[PHOTO: Keyur Khamar]

The golf tournament that eclipses all others in popularity and television ratings will itself be eclipsed on its first day by a celestial event that is certain to attract more widespread attention in the US and across the globe.

For only the second time in its history, the Masters Tournament will be affected by a solar eclipse crossing the continental US, the event coming on Monday afternoon during the first official day of practice rounds for the 88th Masters.

A total eclipse, the 17th to affect at least a portion of the continental USA, will bisect the mid-section of the country starting about 2:30pm EDT over Eagle Pass, Texas. It will then make its way over Oklahoma, Arkansas, Missouri, Illinois, Kentucky, Indiana, Ohio, Pennsylvania, New York, Vermont and New Hampshire before heading out over the Atlantic through Maine about 3:30pm. According to NASA, portions of Tennessee and Michigan also will experience a total solar eclipse, a phenomenon caused by the moon lining up perfectly as it orbits in front of the sun.

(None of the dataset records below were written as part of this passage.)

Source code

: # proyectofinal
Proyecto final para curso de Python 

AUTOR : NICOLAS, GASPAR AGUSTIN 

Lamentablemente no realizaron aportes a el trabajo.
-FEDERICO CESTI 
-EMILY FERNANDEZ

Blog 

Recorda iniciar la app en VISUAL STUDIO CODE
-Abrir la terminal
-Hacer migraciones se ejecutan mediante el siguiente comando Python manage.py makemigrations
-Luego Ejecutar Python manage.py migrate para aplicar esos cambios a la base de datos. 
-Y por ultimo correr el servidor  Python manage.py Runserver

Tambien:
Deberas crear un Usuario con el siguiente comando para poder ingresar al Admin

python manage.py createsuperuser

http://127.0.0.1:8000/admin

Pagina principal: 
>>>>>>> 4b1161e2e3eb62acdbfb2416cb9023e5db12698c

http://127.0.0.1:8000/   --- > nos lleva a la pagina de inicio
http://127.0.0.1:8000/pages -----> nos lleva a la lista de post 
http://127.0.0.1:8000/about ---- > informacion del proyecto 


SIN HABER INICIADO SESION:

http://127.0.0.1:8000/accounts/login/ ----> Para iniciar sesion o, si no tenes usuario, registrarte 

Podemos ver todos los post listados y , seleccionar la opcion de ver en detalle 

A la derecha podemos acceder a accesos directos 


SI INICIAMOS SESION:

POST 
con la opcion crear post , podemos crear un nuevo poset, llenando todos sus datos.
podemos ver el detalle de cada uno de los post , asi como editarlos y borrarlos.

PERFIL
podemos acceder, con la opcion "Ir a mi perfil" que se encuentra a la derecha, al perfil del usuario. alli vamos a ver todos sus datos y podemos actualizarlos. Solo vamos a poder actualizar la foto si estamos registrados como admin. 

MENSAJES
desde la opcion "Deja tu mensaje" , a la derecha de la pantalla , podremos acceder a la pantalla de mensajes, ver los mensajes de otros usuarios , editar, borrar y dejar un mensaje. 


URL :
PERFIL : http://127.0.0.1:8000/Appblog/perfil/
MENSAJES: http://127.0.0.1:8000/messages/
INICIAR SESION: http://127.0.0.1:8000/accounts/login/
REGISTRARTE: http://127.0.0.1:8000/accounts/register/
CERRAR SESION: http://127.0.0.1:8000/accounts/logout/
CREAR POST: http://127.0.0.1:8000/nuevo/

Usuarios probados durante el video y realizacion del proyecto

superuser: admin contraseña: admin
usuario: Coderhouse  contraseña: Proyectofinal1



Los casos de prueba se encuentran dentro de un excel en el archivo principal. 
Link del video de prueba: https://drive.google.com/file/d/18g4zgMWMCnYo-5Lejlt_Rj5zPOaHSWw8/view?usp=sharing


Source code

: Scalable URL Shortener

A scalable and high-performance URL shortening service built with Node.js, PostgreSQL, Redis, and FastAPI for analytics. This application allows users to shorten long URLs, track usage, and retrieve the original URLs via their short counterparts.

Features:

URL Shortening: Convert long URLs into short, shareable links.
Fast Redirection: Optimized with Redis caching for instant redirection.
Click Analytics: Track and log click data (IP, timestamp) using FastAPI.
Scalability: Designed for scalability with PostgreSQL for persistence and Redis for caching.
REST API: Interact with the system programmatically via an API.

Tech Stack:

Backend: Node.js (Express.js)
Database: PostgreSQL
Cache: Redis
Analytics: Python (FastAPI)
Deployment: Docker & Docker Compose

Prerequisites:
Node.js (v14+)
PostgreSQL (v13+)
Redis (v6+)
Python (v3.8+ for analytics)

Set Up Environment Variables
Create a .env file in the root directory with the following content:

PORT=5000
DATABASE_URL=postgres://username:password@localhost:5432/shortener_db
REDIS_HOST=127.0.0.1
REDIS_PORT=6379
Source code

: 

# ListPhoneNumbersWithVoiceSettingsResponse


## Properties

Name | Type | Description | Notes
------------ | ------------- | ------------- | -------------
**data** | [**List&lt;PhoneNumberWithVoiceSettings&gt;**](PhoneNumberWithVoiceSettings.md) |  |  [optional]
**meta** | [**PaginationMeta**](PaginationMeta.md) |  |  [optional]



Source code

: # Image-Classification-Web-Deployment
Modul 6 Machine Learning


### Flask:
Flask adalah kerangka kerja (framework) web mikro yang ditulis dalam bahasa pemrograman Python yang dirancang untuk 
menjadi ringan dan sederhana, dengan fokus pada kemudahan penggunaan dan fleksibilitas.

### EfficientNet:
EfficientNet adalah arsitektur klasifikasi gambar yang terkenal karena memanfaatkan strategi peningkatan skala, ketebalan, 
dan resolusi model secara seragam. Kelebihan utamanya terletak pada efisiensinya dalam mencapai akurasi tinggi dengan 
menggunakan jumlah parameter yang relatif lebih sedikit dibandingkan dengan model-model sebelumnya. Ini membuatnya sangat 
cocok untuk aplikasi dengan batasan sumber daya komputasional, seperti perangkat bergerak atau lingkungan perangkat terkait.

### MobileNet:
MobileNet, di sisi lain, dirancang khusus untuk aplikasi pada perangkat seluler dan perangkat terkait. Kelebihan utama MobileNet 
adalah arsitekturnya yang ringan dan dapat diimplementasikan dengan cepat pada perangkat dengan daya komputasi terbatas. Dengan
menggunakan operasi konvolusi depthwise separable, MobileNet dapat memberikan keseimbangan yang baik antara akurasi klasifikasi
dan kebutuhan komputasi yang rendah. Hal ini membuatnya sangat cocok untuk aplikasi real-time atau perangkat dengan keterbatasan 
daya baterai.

Augusta, Georgia, will begin to see partial effects of the eclipse, called an annular eclipse – in which a “ring of fire” (annulus) is seen around the edge of the moon – from approximately 1:49 to 4:23pm, (according to TimeandDate.com) with peak coverage of the sun occurring at 3:08pm when about 75 percent of the sun will be obscured. That is not enough, it is believed, to force any stoppage of practice rounds.

Obviously, Masters patrons should plan accordingly to avoid damage to their eyes if they intend to take their gaze off the stars on the course and look up to the sky.

Only one official Masters round ever has been affected by a solar eclipse. That occurred during the final round on April 7, 1940, when an annular eclipse that obscured about 90 percent of the sun passed overhead just after 5pm and lasted about two-and-a-half hours. Jimmy Demaret won the first of his three green jackets that day, beating Lloyd Mangrum by four strokes.

A total solar eclipse is not that unusual. There were 71 worldwide in the 20th century and 68 more are expected this century. The last total solar eclipse that impacted the US occurred on August 21, 2017. Its band spanned the contiguous US from coast to coast. According to NASA, the next one won’t be seen in the US until 2044.